Bomb attack survivor bemoans 'lost Zanu-PF values'

by Leonard Ncube
08 Feb 2016 at 05:35hrs | Views
VETERAN freedom fighter, Jane Ngwenya, has said individualism has infiltrated Zanu-PF leading to infighting that was diverting the party from what it fought for.

Ngwenya, who turns 81 in June, lives at an old people's home in Bulawayo and was in Victoria Falls on holiday between Tuesday and Saturday.

She told The Chronicle on Saturday that events happening in the party where members were fighting each other was a sign that the party had lost its values.

Ngwenya said it seems that some individuals were bent on destroying what she and other cadres went to war for.
"People should be reminded that the Unity Accord wasn't a one day thing but a process that started during the war. It wasn't about Zapu or Zanu but about Zimbabwe which is why we had a Joint National Command," she said as she chronicled events of the liberation struggle.

Ngwenya who survived a bomb attack that killed national hero Jason Ziyaphapha Moyo in Lusaka in 1977, said the signing of the Unity Accord in 1987 was "just cementing what had long been started."

"The problem is that there are people who are after destroying the party. We could be going through challenges but umtwana akazalwa namhla evuke esehamba (development is a process) which all countries passed through.

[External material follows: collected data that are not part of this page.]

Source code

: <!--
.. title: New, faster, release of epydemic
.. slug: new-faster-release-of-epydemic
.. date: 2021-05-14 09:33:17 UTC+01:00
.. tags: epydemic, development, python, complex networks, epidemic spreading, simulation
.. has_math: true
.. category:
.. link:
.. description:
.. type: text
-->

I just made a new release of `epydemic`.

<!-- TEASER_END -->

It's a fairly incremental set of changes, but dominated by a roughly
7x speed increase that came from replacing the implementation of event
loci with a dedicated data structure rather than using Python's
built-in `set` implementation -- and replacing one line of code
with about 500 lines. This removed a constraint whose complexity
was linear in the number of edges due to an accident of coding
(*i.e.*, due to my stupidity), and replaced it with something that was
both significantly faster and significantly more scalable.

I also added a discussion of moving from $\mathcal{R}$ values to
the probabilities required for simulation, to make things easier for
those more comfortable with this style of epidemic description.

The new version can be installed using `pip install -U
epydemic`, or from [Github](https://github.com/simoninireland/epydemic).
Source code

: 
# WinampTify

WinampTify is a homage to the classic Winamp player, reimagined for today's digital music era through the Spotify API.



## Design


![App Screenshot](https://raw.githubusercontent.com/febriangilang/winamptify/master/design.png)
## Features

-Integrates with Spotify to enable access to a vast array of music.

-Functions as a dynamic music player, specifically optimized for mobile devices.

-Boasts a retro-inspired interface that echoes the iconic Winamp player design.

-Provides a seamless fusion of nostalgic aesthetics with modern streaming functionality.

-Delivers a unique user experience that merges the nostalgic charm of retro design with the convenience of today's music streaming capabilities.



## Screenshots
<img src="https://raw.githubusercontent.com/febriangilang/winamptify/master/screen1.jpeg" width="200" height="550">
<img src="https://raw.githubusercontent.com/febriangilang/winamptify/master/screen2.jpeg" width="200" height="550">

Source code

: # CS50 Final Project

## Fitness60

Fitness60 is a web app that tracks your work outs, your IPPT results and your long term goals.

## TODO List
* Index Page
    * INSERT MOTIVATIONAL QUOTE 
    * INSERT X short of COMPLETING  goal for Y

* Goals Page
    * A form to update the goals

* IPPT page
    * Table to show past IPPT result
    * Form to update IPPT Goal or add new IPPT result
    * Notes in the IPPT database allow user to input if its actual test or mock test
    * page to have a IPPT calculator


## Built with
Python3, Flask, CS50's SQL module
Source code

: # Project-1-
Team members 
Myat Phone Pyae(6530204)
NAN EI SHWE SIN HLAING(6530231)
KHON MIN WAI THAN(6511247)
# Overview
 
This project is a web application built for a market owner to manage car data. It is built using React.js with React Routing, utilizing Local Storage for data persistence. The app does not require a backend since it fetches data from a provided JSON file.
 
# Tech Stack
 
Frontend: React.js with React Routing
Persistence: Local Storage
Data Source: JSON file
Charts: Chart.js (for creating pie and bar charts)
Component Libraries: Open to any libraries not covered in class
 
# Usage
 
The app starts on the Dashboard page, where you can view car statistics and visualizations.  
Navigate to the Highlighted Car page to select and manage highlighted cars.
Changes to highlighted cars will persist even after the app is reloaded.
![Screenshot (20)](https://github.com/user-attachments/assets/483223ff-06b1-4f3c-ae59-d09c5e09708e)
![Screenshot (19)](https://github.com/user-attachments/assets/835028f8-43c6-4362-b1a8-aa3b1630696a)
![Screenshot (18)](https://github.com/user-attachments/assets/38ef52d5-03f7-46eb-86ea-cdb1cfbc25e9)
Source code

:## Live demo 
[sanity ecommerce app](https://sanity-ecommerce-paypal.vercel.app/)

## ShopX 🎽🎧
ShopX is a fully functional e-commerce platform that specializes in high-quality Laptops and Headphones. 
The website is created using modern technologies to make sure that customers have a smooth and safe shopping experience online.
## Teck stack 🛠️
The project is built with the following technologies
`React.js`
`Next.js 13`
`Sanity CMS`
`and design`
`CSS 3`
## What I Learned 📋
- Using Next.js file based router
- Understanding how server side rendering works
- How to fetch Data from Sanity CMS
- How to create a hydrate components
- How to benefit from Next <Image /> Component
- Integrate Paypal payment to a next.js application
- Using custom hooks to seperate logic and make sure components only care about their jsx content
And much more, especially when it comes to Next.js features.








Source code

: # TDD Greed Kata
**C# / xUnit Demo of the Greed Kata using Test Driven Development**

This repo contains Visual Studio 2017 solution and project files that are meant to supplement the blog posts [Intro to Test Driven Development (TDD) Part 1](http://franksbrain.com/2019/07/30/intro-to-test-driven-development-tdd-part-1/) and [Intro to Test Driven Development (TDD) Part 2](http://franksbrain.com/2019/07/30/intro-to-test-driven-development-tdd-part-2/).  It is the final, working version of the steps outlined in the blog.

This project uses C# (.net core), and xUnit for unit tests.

"We shouldn't allow the enemy to infiltrate and destroy us. Let's be united and do away with individualism, it's a disease. What we hear about people fighting on a daily basis isn't what we went to war for," she said.

The revolutionary party has in the last few weeks witnessed its members involved in verbal wars, a develop that has been linked to factionalism which the party has vowed to weed out.

Ngwenya said despite ill-health, she was still politically active "in heart and in the mind."
She said the enemies which nationalists went to war to fight "will never sleep" as they still want to colonise the country.
Ngwenya left the country in 1970 to join the war in Zambia after spending eight years in jail and detention camps.

Obert Mpofu, who was among those who hosted Ngwenya, said those fighting each other from within the party lacked the orientation of party elders.

"If you look at what's happening at the moment it all shows anti-development agendas. Those who understand the war aren't fighting and aren't part of this noise. All those who are lost have no orientation from the elders and forget that this has its roots in these elders who we should respect and be disciplined," he said.

Mpofu who is the party's Secretary for Economic Affairs warned against "allowing the enemy to divide us through those without proper orientation."

He castigated the media for chasing anti-developmental stories more than the real issues that build the country.